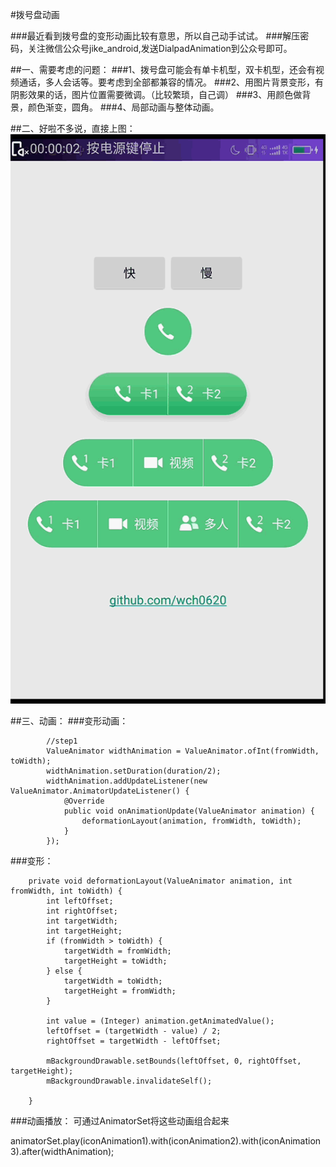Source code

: #拨号盘动画


###最近看到拨号盘的变形动画比较有意思，所以自己动手试试。
###解压密码，关注微信公众号jike_android,发送DialpadAnimation到公众号即可。

##一、需要考虑的问题：
###1、拨号盘可能会有单卡机型，双卡机型，还会有视频通话，多人会话等。要考虑到全部都兼容的情况。
###2、用图片背景变形，有阴影效果的话，图片位置需要微调。（比较繁琐，自己调）
###3、用颜色做背景，颜色渐变，圆角。
###4、局部动画与整体动画。

##二、好啦不多说，直接上图：
![android](https://github.com/wch0620/DialpadAnimation/raw/master/gif/animation.gif)


##三、动画：
###变形动画：
```
        //step1
        ValueAnimator widthAnimation = ValueAnimator.ofInt(fromWidth, toWidth);
        widthAnimation.setDuration(duration/2);
        widthAnimation.addUpdateListener(new ValueAnimator.AnimatorUpdateListener() {
            @Override
            public void onAnimationUpdate(ValueAnimator animation) {
                deformationLayout(animation, fromWidth, toWidth);
            }
        });
```
###变形：

```
    private void deformationLayout(ValueAnimator animation, int fromWidth, int toWidth) {
        int leftOffset;
        int rightOffset;
        int targetWidth;
        int targetHeight;
        if (fromWidth > toWidth) {
            targetWidth = fromWidth;
            targetHeight = toWidth;
        } else {
            targetWidth = toWidth;
            targetHeight = fromWidth;
        }

        int value = (Integer) animation.getAnimatedValue();
        leftOffset = (targetWidth - value) / 2;
        rightOffset = targetWidth - leftOffset;
        
        mBackgroundDrawable.setBounds(leftOffset, 0, rightOffset, targetHeight);
        mBackgroundDrawable.invalidateSelf();

    }
```
###动画播放：
可通过AnimatorSet将这些动画组合起来

animatorSet.play(iconAnimation1).with(iconAnimation2).with(iconAnimation3).after(widthAnimation);
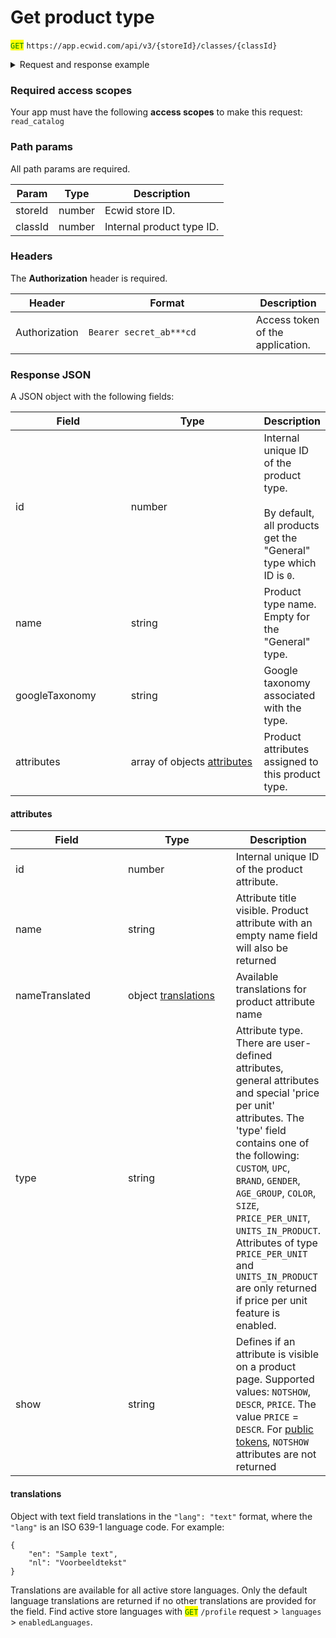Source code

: # Get product type

<mark style="color:green;">`GET`</mark> `https://app.ecwid.com/api/v3/{storeId}/classes/{classId}`&#x20;

<details>

<summary>Request and response example</summary>

Request:

```http
GET /api/v3/1003/classes/0 HTTP/1.1
Host: app.ecwid.com
Authorization: Bearer secret_token
```

Response:

{% code fullWidth="true" %}
```json
[
  {
    "id": 0,
    "attributes": [
      {
        "id": 139165261,
        "name": "Units in product",
        "type": "UNITS_IN_PRODUCT",
        "show": "DESCR"
      },
      {
        "id": 82991001,
        "name": "Price per unit",
        "type": "PRICE_PER_UNIT",
        "show": "PRICE"
      },
      {
        "id": 201437969,
        "name": "UPC",
        "type": "UPC",
        "show": "DESCR"
      },
      {
        "id": 201437970,
        "name": "Brand",
        "type": "BRAND",
        "show": "DESCR"
      }
    ]
  }
]
```
{% endcode %}

</details>

### Required access scopes

Your app must have the following **access scopes** to make this request: `read_catalog`

### Path params

All path params are required.

| Param   | Type   | Description               |
| ------- | ------ | ------------------------- |
| storeId | number | Ecwid store ID.           |
| classId | number | Internal product type ID. |

### Headers

The **Authorization** header is required.

<table><thead><tr><th>Header</th><th width="252">Format</th><th>Description</th></tr></thead><tbody><tr><td>Authorization</td><td><code>Bearer secret_ab***cd</code></td><td>Access token of the application.</td></tr></tbody></table>

### Response JSON

A JSON object with the following fields:

<table><thead><tr><th width="179">Field</th><th width="229">Type</th><th>Description</th></tr></thead><tbody><tr><td>id</td><td>number</td><td>Internal unique ID of the product type. <br><br>By default, all products get the "General" type which ID is <code>0</code>.</td></tr><tr><td>name</td><td>string</td><td>Product type name. Empty for the "General" type.</td></tr><tr><td>googleTaxonomy</td><td>string</td><td>Google taxonomy associated with the type.</td></tr><tr><td>attributes</td><td>array of objects <a href="get-product-type.md#attributes">attributes</a></td><td>Product attributes assigned to this product type.</td></tr></tbody></table>

#### attributes

<table><thead><tr><th width="181">Field</th><th width="183">Type</th><th>Description</th></tr></thead><tbody><tr><td>id</td><td>number</td><td>Internal unique ID of the product attribute.</td></tr><tr><td>name</td><td>string</td><td>Attribute title visible. Product attribute with an empty name field will also be returned</td></tr><tr><td>nameTranslated</td><td>object <a href="get-product-type.md#translations">translations</a></td><td>Available translations for product attribute name</td></tr><tr><td>type</td><td>string</td><td>Attribute type. There are user-defined attributes, general attributes and special 'price per unit' attributes. The 'type' field contains one of the following: <code>CUSTOM</code>, <code>UPC</code>, <code>BRAND</code>, <code>GENDER</code>, <code>AGE_GROUP</code>, <code>COLOR</code>, <code>SIZE</code>, <code>PRICE_PER_UNIT</code>, <code>UNITS_IN_PRODUCT</code>. Attributes of type <code>PRICE_PER_UNIT</code> and <code>UNITS_IN_PRODUCT</code> are only returned if price per unit feature is enabled.</td></tr><tr><td>show</td><td>string</td><td>Defines if an attribute is visible on a product page. Supported values: <code>NOTSHOW</code>, <code>DESCR</code>, <code>PRICE</code>. The value <code>PRICE</code> = <code>DESCR</code>. For <a href="ref:authentication-basics#access-tokens">public tokens</a>, <code>NOTSHOW</code> attributes are not returned</td></tr></tbody></table>

#### translations

Object with text field translations in the `"lang": "text"` format, where the `"lang"` is an ISO 639-1 language code. For example:

```
{
    "en": "Sample text",
    "nl": "Voorbeeldtekst"
}
```

Translations are available for all active store languages. Only the default language translations are returned if no other translations are provided for the field. Find active store languages with <mark style="color:green;">`GET`</mark> `/profile` request > `languages` > `enabledLanguages`.
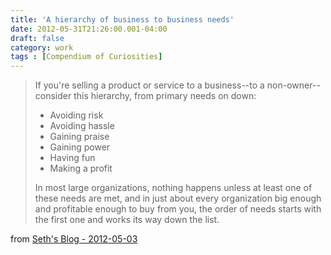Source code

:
 ```yaml
---
title: 'A hierarchy of business to business needs'
date: 2012-05-31T21:26:00.001-04:00
draft: false
category: work
tags : [Compendium of Curiosities]
---
```



> If you're selling a product or service to a business--to a
> non-owner--consider this hierarchy, from primary needs on down:
> 
> *   Avoiding risk   
> *   Avoiding hassle   
> *   Gaining praise   
> *   Gaining power   
> *   Having fun   
> *   Making a profit
> 
> In most large organizations, nothing happens unless at least one of
> these needs are met, and in just about every organization big enough
> and profitable enough to buy from you, the order of needs starts with
> the first one and works its way down the list.

from [Seth's Blog - 2012-05-03](http://sethgodin.typepad.com/seths%5C_blog/2012/05/a-hierarchy-of-business-to-business-needs.html)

--- PROBLEM STATEMENT ---
Transcribe all of the listing precisely. The images stay out of it.

--- SOLUTION TO THE EXERCISE ---
Source code

: #拨号盘动画


###最近看到拨号盘的变形动画比较有意思，所以自己动手试试。
###解压密码，关注微信公众号jike_android,发送DialpadAnimation到公众号即可。

##一、需要考虑的问题：
###1、拨号盘可能会有单卡机型，双卡机型，还会有视频通话，多人会话等。要考虑到全部都兼容的情况。
###2、用图片背景变形，有阴影效果的话，图片位置需要微调。（比较繁琐，自己调）
###3、用颜色做背景，颜色渐变，圆角。
###4、局部动画与整体动画。

##二、好啦不多说，直接上图：
![android](https://github.com/wch0620/DialpadAnimation/raw/master/gif/animation.gif)


##三、动画：
###变形动画：
```
        //step1
        ValueAnimator widthAnimation = ValueAnimator.ofInt(fromWidth, toWidth);
        widthAnimation.setDuration(duration/2);
        widthAnimation.addUpdateListener(new ValueAnimator.AnimatorUpdateListener() {
            @Override
            public void onAnimationUpdate(ValueAnimator animation) {
                deformationLayout(animation, fromWidth, toWidth);
            }
        });
```
###变形：

```
    private void deformationLayout(ValueAnimator animation, int fromWidth, int toWidth) {
        int leftOffset;
        int rightOffset;
        int targetWidth;
        int targetHeight;
        if (fromWidth > toWidth) {
            targetWidth = fromWidth;
            targetHeight = toWidth;
        } else {
            targetWidth = toWidth;
            targetHeight = fromWidth;
        }

        int value = (Integer) animation.getAnimatedValue();
        leftOffset = (targetWidth - value) / 2;
        rightOffset = targetWidth - leftOffset;
        
        mBackgroundDrawable.setBounds(leftOffset, 0, rightOffset, targetHeight);
        mBackgroundDrawable.invalidateSelf();

    }
```
###动画播放：
可通过AnimatorSet将这些动画组合起来

animatorSet.play(iconAnimation1).with(iconAnimation2).with(iconAnimation3).after(widthAnimation);
Source code

: # Get product type

<mark style="color:green;">`GET`</mark> `https://app.ecwid.com/api/v3/{storeId}/classes/{classId}`&#x20;

<details>

<summary>Request and response example</summary>

Request:

```http
GET /api/v3/1003/classes/0 HTTP/1.1
Host: app.ecwid.com
Authorization: Bearer secret_token
```

Response:

{% code fullWidth="true" %}
```json
[
  {
    "id": 0,
    "attributes": [
      {
        "id": 139165261,
        "name": "Units in product",
        "type": "UNITS_IN_PRODUCT",
        "show": "DESCR"
      },
      {
        "id": 82991001,
        "name": "Price per unit",
        "type": "PRICE_PER_UNIT",
        "show": "PRICE"
      },
      {
        "id": 201437969,
        "name": "UPC",
        "type": "UPC",
        "show": "DESCR"
      },
      {
        "id": 201437970,
        "name": "Brand",
        "type": "BRAND",
        "show": "DESCR"
      }
    ]
  }
]
```
{% endcode %}

</details>

### Required access scopes

Your app must have the following **access scopes** to make this request: `read_catalog`

### Path params

All path params are required.

| Param   | Type   | Description               |
| ------- | ------ | ------------------------- |
| storeId | number | Ecwid store ID.           |
| classId | number | Internal product type ID. |

### Headers

The **Authorization** header is required.

<table><thead><tr><th>Header</th><th width="252">Format</th><th>Description</th></tr></thead><tbody><tr><td>Authorization</td><td><code>Bearer secret_ab***cd</code></td><td>Access token of the application.</td></tr></tbody></table>

### Response JSON

A JSON object with the following fields:

<table><thead><tr><th width="179">Field</th><th width="229">Type</th><th>Description</th></tr></thead><tbody><tr><td>id</td><td>number</td><td>Internal unique ID of the product type. <br><br>By default, all products get the "General" type which ID is <code>0</code>.</td></tr><tr><td>name</td><td>string</td><td>Product type name. Empty for the "General" type.</td></tr><tr><td>googleTaxonomy</td><td>string</td><td>Google taxonomy associated with the type.</td></tr><tr><td>attributes</td><td>array of objects <a href="get-product-type.md#attributes">attributes</a></td><td>Product attributes assigned to this product type.</td></tr></tbody></table>

#### attributes

<table><thead><tr><th width="181">Field</th><th width="183">Type</th><th>Description</th></tr></thead><tbody><tr><td>id</td><td>number</td><td>Internal unique ID of the product attribute.</td></tr><tr><td>name</td><td>string</td><td>Attribute title visible. Product attribute with an empty name field will also be returned</td></tr><tr><td>nameTranslated</td><td>object <a href="get-product-type.md#translations">translations</a></td><td>Available translations for product attribute name</td></tr><tr><td>type</td><td>string</td><td>Attribute type. There are user-defined attributes, general attributes and special 'price per unit' attributes. The 'type' field contains one of the following: <code>CUSTOM</code>, <code>UPC</code>, <code>BRAND</code>, <code>GENDER</code>, <code>AGE_GROUP</code>, <code>COLOR</code>, <code>SIZE</code>, <code>PRICE_PER_UNIT</code>, <code>UNITS_IN_PRODUCT</code>. Attributes of type <code>PRICE_PER_UNIT</code> and <code>UNITS_IN_PRODUCT</code> are only returned if price per unit feature is enabled.</td></tr><tr><td>show</td><td>string</td><td>Defines if an attribute is visible on a product page. Supported values: <code>NOTSHOW</code>, <code>DESCR</code>, <code>PRICE</code>. The value <code>PRICE</code> = <code>DESCR</code>. For <a href="ref:authentication-basics#access-tokens">public tokens</a>, <code>NOTSHOW</code> attributes are not returned</td></tr></tbody></table>

#### translations

Object with text field translations in the `"lang": "text"` format, where the `"lang"` is an ISO 639-1 language code. For example:

```
{
    "en": "Sample text",
    "nl": "Voorbeeldtekst"
}
```

Translations are available for all active store languages. Only the default language translations are returned if no other translations are provided for the field. Find active store languages with <mark style="color:green;">`GET`</mark> `/profile` request > `languages` > `enabledLanguages`.
Source code

:
 ```yaml
---
title: 'A hierarchy of business to business needs'
date: 2012-05-31T21:26:00.001-04:00
draft: false
category: work
tags : [Compendium of Curiosities]
---
```



> If you're selling a product or service to a business--to a
> non-owner--consider this hierarchy, from primary needs on down:
> 
> *   Avoiding risk   
> *   Avoiding hassle   
> *   Gaining praise   
> *   Gaining power   
> *   Having fun   
> *   Making a profit
> 
> In most large organizations, nothing happens unless at least one of
> these needs are met, and in just about every organization big enough
> and profitable enough to buy from you, the order of needs starts with
> the first one and works its way down the list.

from [Seth's Blog - 2012-05-03](http://sethgodin.typepad.com/seths%5C_blog/2012/05/a-hierarchy-of-business-to-business-needs.html)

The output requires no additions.